* **WHAT YOU NEED TO DO**
Would you return the listing exactly as written, apart from its pictures?

* **ENTRIES SHOWN**
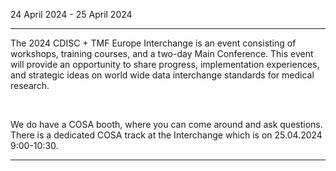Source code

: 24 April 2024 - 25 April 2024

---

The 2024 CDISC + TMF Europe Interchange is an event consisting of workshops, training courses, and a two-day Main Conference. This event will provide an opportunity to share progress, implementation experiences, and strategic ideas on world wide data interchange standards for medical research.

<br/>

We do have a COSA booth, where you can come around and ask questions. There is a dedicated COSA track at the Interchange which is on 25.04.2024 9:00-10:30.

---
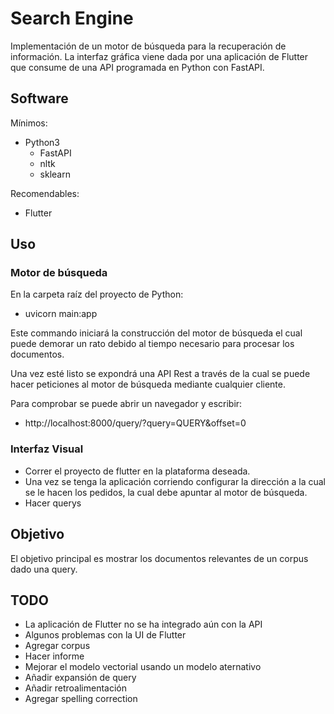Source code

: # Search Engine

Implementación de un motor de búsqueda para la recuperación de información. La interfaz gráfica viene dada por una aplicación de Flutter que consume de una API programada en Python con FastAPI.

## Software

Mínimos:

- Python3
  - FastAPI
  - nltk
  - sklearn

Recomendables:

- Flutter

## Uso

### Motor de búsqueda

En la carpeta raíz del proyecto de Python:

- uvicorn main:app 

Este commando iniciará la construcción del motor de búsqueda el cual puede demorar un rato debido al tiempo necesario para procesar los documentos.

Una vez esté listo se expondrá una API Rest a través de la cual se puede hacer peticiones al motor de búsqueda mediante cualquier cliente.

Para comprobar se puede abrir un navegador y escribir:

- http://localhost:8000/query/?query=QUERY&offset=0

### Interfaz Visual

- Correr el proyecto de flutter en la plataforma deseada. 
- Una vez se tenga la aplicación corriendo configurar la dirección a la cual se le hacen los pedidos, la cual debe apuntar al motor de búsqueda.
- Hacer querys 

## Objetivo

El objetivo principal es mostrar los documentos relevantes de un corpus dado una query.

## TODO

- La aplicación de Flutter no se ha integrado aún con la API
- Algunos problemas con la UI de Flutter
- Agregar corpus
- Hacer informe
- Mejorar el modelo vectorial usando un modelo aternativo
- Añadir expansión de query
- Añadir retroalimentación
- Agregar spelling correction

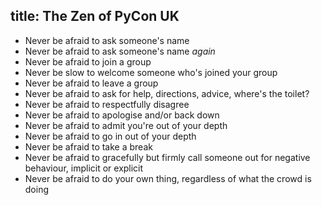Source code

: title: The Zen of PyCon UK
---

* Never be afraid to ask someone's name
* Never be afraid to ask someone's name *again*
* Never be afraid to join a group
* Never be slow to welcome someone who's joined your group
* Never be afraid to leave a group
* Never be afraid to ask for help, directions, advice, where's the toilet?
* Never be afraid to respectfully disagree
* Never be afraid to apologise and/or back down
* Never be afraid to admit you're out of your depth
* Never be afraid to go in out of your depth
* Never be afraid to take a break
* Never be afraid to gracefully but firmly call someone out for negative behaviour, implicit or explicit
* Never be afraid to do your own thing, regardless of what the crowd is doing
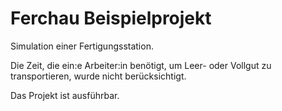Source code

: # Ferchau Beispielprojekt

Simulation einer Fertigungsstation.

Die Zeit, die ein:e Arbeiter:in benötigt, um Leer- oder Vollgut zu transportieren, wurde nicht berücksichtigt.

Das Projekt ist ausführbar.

* **SOLUTION TO THIS PROBLEM**
Source code

: 24 April 2024 - 25 April 2024

---

The 2024 CDISC + TMF Europe Interchange is an event consisting of workshops, training courses, and a two-day Main Conference. This event will provide an opportunity to share progress, implementation experiences, and strategic ideas on world wide data interchange standards for medical research.

<br/>

We do have a COSA booth, where you can come around and ask questions. There is a dedicated COSA track at the Interchange which is on 25.04.2024 9:00-10:30.

---
Source code

: # Search Engine

Implementación de un motor de búsqueda para la recuperación de información. La interfaz gráfica viene dada por una aplicación de Flutter que consume de una API programada en Python con FastAPI.

## Software

Mínimos:

- Python3
  - FastAPI
  - nltk
  - sklearn

Recomendables:

- Flutter

## Uso

### Motor de búsqueda

En la carpeta raíz del proyecto de Python:

- uvicorn main:app 

Este commando iniciará la construcción del motor de búsqueda el cual puede demorar un rato debido al tiempo necesario para procesar los documentos.

Una vez esté listo se expondrá una API Rest a través de la cual se puede hacer peticiones al motor de búsqueda mediante cualquier cliente.

Para comprobar se puede abrir un navegador y escribir:

- http://localhost:8000/query/?query=QUERY&offset=0

### Interfaz Visual

- Correr el proyecto de flutter en la plataforma deseada. 
- Una vez se tenga la aplicación corriendo configurar la dirección a la cual se le hacen los pedidos, la cual debe apuntar al motor de búsqueda.
- Hacer querys 

## Objetivo

El objetivo principal es mostrar los documentos relevantes de un corpus dado una query.

## TODO

- La aplicación de Flutter no se ha integrado aún con la API
- Algunos problemas con la UI de Flutter
- Agregar corpus
- Hacer informe
- Mejorar el modelo vectorial usando un modelo aternativo
- Añadir expansión de query
- Añadir retroalimentación
- Agregar spelling correction

Source code

: title: The Zen of PyCon UK
---

* Never be afraid to ask someone's name
* Never be afraid to ask someone's name *again*
* Never be afraid to join a group
* Never be slow to welcome someone who's joined your group
* Never be afraid to leave a group
* Never be afraid to ask for help, directions, advice, where's the toilet?
* Never be afraid to respectfully disagree
* Never be afraid to apologise and/or back down
* Never be afraid to admit you're out of your depth
* Never be afraid to go in out of your depth
* Never be afraid to take a break
* Never be afraid to gracefully but firmly call someone out for negative behaviour, implicit or explicit
* Never be afraid to do your own thing, regardless of what the crowd is doing
Source code

: # Ferchau Beispielprojekt

Simulation einer Fertigungsstation.

Die Zeit, die ein:e Arbeiter:in benötigt, um Leer- oder Vollgut zu transportieren, wurde nicht berücksichtigt.

Das Projekt ist ausführbar.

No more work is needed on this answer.